This, then, is the warrant from the state, by virtue of which the defendants propose to take the land belonging to the several plaintiffs in these cases, for the purpose of making the same the terminus of their line and erecting thereon their depot; the city of Philadelphia, so far as its consent may have been necessary, having, by its appointed authorities, also given its consent thereto.
The plaintiffs allege that their property cannot be lawfully taken without their consent, because they are corporations with charters which empower them to build, hold and maintain markekhouses for the public accommodation; that this use of their property is a public use; and that, in accordance with the established law upon this subject, one corporation cannot take, by the right of eminent domain, the property and franchise of another corporation held for public uses, without an express authority from the legislature so to do, or an authority necessarily to be implied from the grant to them of their powers, and arising out of the absolute necessity inherent in the grant and not created by themselves.
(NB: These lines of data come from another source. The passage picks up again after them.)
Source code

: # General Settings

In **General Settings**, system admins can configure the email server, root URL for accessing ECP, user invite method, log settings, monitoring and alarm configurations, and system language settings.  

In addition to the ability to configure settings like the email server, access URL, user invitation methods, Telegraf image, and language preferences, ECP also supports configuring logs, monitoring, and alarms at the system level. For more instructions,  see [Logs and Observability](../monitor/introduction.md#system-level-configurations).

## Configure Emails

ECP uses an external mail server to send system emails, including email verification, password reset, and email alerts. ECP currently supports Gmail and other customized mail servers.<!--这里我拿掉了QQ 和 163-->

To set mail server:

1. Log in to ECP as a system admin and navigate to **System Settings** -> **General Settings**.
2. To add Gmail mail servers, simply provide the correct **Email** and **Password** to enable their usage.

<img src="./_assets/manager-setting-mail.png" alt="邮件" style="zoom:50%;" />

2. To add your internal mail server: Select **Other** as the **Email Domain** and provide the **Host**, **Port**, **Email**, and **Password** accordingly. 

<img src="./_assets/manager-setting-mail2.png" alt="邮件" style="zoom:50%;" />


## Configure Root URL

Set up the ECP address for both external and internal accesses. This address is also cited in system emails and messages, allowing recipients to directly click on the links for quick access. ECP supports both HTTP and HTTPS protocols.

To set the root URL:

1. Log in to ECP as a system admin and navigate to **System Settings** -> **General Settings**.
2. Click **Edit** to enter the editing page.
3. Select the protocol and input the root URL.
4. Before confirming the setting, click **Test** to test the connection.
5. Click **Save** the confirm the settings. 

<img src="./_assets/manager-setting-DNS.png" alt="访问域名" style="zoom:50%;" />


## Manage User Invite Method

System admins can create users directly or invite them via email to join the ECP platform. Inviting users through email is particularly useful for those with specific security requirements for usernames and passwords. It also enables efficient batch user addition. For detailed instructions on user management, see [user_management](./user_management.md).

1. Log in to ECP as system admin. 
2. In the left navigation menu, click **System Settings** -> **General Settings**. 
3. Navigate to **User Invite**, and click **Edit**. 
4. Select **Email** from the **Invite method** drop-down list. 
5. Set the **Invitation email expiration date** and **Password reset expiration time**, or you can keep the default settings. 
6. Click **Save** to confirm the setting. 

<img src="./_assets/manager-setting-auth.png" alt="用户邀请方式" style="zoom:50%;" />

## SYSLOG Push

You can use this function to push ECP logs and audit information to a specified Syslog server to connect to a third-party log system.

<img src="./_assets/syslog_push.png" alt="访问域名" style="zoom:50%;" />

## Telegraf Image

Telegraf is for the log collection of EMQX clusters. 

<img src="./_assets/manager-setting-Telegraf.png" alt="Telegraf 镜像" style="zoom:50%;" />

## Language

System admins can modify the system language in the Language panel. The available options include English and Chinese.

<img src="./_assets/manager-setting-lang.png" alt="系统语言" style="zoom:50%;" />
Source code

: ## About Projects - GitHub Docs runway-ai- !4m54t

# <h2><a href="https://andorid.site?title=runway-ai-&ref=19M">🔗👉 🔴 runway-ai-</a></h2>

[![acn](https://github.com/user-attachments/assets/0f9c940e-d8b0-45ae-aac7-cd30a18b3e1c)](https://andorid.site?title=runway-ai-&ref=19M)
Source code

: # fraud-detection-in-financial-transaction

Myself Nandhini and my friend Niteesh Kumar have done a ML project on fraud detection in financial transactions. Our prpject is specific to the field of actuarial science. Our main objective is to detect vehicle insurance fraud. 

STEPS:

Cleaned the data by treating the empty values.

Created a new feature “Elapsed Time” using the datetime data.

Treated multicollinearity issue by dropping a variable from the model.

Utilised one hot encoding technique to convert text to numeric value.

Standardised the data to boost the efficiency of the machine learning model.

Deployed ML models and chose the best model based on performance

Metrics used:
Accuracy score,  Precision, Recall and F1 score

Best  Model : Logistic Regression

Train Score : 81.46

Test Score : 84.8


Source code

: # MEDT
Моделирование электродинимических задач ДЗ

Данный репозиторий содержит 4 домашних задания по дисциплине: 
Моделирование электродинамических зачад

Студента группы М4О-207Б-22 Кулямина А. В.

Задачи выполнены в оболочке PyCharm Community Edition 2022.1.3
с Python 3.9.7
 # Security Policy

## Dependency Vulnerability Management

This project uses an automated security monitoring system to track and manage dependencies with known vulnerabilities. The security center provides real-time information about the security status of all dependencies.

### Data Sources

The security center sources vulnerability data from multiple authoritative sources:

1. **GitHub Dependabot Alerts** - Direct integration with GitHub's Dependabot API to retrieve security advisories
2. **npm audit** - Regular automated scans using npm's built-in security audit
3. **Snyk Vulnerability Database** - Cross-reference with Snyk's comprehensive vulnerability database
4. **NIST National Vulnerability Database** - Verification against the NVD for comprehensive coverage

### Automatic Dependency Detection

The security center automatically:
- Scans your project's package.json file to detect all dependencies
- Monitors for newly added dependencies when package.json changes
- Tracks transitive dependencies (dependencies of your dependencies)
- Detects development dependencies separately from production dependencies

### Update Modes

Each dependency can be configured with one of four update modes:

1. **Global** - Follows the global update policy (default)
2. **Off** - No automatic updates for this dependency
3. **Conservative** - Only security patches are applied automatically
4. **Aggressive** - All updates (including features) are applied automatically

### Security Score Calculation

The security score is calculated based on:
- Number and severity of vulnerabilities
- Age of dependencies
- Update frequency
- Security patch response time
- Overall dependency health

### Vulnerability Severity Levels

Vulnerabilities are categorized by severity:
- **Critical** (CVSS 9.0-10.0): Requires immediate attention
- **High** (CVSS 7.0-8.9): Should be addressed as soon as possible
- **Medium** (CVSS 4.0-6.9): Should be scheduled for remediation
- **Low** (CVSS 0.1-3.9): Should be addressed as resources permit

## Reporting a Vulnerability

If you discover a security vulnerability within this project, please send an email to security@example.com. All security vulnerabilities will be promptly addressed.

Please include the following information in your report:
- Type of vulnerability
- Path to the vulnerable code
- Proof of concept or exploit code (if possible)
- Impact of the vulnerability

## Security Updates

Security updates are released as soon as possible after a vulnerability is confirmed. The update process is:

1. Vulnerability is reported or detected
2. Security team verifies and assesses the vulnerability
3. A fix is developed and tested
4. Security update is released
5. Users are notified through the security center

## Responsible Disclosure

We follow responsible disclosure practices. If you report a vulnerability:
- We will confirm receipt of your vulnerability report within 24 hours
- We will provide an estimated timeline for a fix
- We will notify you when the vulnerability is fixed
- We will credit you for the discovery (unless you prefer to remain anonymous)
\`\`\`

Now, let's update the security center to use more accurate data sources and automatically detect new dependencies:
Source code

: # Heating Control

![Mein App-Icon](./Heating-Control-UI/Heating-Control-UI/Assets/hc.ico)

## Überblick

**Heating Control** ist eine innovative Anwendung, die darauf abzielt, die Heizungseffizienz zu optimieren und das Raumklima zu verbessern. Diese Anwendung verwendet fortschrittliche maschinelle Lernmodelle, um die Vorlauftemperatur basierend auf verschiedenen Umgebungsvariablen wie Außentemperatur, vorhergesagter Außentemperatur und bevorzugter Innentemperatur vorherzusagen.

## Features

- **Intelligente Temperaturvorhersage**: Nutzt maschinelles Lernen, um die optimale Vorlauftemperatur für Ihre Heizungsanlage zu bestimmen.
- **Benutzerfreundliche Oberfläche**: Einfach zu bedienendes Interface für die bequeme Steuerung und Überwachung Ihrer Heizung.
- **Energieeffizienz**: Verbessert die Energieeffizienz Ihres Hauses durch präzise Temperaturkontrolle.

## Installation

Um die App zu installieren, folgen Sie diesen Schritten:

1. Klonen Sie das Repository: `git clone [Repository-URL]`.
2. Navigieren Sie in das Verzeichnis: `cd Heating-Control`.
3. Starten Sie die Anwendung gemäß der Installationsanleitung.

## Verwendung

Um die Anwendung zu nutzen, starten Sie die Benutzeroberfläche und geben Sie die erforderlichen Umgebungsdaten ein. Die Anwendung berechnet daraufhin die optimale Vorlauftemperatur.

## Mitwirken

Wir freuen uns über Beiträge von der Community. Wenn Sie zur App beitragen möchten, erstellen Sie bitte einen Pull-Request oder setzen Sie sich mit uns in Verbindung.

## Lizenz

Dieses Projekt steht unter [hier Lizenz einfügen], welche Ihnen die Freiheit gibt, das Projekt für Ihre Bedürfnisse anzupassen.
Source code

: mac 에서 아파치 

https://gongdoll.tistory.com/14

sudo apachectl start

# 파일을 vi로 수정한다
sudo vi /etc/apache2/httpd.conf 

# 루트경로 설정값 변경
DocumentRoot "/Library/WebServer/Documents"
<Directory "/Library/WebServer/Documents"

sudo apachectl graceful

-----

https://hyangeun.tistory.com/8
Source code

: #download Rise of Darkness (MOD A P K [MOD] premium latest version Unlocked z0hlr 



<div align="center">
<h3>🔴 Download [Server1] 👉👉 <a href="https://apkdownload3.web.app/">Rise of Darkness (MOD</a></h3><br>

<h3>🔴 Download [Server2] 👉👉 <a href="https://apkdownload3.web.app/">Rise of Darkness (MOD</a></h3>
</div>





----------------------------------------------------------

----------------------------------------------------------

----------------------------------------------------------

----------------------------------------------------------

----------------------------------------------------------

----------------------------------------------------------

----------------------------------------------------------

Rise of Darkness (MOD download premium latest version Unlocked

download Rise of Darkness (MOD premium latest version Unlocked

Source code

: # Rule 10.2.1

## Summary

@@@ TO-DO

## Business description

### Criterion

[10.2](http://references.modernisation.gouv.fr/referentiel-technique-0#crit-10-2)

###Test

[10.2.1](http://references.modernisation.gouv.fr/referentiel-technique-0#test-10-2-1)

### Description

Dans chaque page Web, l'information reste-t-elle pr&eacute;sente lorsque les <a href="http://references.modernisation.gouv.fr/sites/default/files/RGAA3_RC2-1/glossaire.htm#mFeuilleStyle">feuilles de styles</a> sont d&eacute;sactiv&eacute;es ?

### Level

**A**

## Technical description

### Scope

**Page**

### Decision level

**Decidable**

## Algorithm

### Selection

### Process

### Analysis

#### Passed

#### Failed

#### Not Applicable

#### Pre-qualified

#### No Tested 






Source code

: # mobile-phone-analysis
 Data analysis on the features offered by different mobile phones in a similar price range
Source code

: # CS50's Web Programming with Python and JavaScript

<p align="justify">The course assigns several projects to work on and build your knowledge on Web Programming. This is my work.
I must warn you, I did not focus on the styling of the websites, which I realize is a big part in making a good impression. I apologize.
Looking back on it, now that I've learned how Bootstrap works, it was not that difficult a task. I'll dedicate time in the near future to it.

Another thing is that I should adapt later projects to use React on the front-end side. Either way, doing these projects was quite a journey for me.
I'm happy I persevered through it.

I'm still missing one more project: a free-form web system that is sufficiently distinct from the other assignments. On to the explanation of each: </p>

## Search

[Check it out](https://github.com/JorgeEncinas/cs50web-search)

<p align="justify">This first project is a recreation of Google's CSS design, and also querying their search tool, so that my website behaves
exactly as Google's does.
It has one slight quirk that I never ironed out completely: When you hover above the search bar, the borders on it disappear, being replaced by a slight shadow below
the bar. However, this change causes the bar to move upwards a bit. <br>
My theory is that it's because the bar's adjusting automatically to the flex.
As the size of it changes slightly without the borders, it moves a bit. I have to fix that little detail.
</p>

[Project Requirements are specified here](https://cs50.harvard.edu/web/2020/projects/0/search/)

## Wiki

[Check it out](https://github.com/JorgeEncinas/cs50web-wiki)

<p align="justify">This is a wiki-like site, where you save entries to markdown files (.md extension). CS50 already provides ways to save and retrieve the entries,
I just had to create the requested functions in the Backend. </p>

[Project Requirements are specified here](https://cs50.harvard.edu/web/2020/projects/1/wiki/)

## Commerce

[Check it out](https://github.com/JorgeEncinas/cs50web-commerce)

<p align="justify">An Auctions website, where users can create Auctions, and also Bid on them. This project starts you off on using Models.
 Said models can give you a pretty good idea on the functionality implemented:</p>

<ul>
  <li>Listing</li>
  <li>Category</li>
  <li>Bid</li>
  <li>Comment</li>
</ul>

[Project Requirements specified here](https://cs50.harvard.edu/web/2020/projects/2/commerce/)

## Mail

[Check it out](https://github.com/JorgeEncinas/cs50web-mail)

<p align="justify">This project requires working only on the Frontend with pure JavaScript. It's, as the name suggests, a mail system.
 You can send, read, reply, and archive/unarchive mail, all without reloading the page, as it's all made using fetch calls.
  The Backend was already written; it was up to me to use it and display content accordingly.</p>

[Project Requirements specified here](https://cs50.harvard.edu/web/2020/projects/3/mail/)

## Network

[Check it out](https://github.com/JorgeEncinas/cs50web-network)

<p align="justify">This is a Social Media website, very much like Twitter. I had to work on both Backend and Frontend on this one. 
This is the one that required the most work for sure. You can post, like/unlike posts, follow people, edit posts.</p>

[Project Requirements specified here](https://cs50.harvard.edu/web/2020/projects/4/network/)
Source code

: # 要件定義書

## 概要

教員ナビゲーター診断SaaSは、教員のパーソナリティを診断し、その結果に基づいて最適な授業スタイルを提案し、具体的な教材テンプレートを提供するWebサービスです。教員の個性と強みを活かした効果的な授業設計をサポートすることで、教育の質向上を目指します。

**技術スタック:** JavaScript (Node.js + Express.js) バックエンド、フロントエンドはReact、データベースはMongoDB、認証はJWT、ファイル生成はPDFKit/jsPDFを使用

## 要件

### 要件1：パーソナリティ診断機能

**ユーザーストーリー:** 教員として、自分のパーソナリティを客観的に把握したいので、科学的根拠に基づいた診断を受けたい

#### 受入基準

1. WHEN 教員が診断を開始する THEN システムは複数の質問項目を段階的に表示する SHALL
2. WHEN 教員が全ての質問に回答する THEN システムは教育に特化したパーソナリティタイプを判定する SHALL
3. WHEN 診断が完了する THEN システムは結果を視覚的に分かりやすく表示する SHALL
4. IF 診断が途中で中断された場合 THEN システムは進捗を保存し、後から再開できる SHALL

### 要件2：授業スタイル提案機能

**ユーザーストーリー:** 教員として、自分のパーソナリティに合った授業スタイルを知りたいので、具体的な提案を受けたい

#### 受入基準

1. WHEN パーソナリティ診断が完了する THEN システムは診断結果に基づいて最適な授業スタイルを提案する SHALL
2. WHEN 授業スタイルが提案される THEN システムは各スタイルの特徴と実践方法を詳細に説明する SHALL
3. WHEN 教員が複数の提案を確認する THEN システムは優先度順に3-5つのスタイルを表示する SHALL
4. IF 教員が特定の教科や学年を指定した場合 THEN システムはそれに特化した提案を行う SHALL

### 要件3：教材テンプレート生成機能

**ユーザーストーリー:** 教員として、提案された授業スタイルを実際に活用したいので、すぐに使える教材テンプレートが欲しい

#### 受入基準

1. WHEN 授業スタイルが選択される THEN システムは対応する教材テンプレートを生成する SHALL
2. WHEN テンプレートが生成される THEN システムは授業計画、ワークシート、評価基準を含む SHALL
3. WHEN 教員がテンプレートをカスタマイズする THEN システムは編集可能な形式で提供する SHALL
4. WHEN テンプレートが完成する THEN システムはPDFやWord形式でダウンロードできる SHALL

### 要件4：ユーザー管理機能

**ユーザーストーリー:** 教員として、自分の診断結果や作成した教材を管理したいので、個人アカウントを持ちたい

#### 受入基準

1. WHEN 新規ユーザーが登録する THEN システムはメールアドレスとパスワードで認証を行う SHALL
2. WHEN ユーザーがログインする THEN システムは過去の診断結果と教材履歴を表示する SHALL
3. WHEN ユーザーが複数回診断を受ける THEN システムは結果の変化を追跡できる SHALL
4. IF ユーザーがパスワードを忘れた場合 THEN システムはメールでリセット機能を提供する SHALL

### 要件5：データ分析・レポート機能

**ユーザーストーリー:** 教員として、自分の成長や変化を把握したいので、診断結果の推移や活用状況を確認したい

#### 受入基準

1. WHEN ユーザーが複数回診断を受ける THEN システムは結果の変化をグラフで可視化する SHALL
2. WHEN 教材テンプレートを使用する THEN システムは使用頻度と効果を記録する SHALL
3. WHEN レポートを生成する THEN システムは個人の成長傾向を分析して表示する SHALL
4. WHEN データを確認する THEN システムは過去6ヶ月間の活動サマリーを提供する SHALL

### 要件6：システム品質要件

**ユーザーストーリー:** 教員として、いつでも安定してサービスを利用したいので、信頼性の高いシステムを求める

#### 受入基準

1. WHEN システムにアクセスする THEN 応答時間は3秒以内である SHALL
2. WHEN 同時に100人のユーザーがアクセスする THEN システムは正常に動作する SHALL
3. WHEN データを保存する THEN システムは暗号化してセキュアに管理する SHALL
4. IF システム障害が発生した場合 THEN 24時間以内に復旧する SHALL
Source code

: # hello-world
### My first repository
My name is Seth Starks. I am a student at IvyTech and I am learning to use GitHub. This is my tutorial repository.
So far as relates to that portion of the objection made by the plaintiffs to the proceedings of the defendants, which rests upon the corporate character of the plaintiffs and the privileges secured to them by their charters, it is unnecessary for me to enter into any discussion, for the reason that it is too well settled to admit of debate that under the right of eminent domain not only the lands of a corporation may be taken for such a public use as a railroad company, but their franchise also. It would be a mere affectation of industry for me to parade the many cases decided in Pennsylvania and the other states of the Union which affirm this proposition, especially in view of the express words of the constitution already quoted, which subject all franchises, as well as other property of corporations, to the exercise of this right. It must, however, be conceded that the plaintiffs are right in declaring that neither the franchise of a corporation existing for a public use, in the legal and proper sense of the words, or the lands which are necessary for the enjoyment of such public use, can be taken under the delegated power of eminent domain, without a clear and express authority from the legislature to that effect, or an authority necessarily implied from the grant.
It must further be conceded that there is not in the act of February 19, 1849, any express grant of authority to take lands held by other corporations for public uses, nor have I been convinced, notwithstanding the ingenious argument made by the defendants’ counsel, that the facts in the present cases show any such absolute necessity of taking the plaintiffs’ land as would give rise to an implied authority, such a necessity as arises out of the nature of the case and is not of the defendants’ own creation. On the other hand, nothing can be plainer than that it is not necessary for the defendants to show any such absolute necessity for the taking, unless the plaintiffs have made good their claims to be corporations existing for public uses, within the true legal meaning of those words.
Now the meaning of these words, “ for public use,” has been frequently determined in the cases in which the question of the validity of the grant of the right of eminent domain has arisen, where it was necessary to decide whether the purpose for which the property was to be taken was for a “public use.” Clearly, the words do not mean that every use is a public use from which the public may incidentally and temporarily derive an advantage, or benefit, or convenience, during the pleasure of the owner of the property, and from which they may be excluded at the mere caprice of the owner. If this definition were accepted, any man’s property might be taken upon the shallowest pretence of a public use. The test whether a use is public or not is whether a public trust is imposed upon the property, whether' the public has a legal right to the use, which cannot be gainsaid, or denied, or withdrawn, at the pleasure of the owner. A particular enterprise, palpably for private advantage, will not become a public use because of the theoretical right of the public to use it. The question is, whether the public have a right to the use. The general public must have a definite and fixed use of the property, a use independent of the will of the private person or corporation in whom the title is vested; a public use which cannot be defeated by the private owner, but which is guarded and controlled by the law. The true criterion by which to judge of the character of the use is whether the public may enjoy it by right, or only by permission. The test is, not what the corporation owning the land may choose to do, but what under the law it must do, and whether a public trust is impressed on the land. A franchise for such a public use cannot be granted away. The question of a public use is not affected by the agency employed. It is no more of a public use for being held by a corporation. To constitute a public use, the property must be under the control of the public, or of public agencies, or the public must have a right to the use.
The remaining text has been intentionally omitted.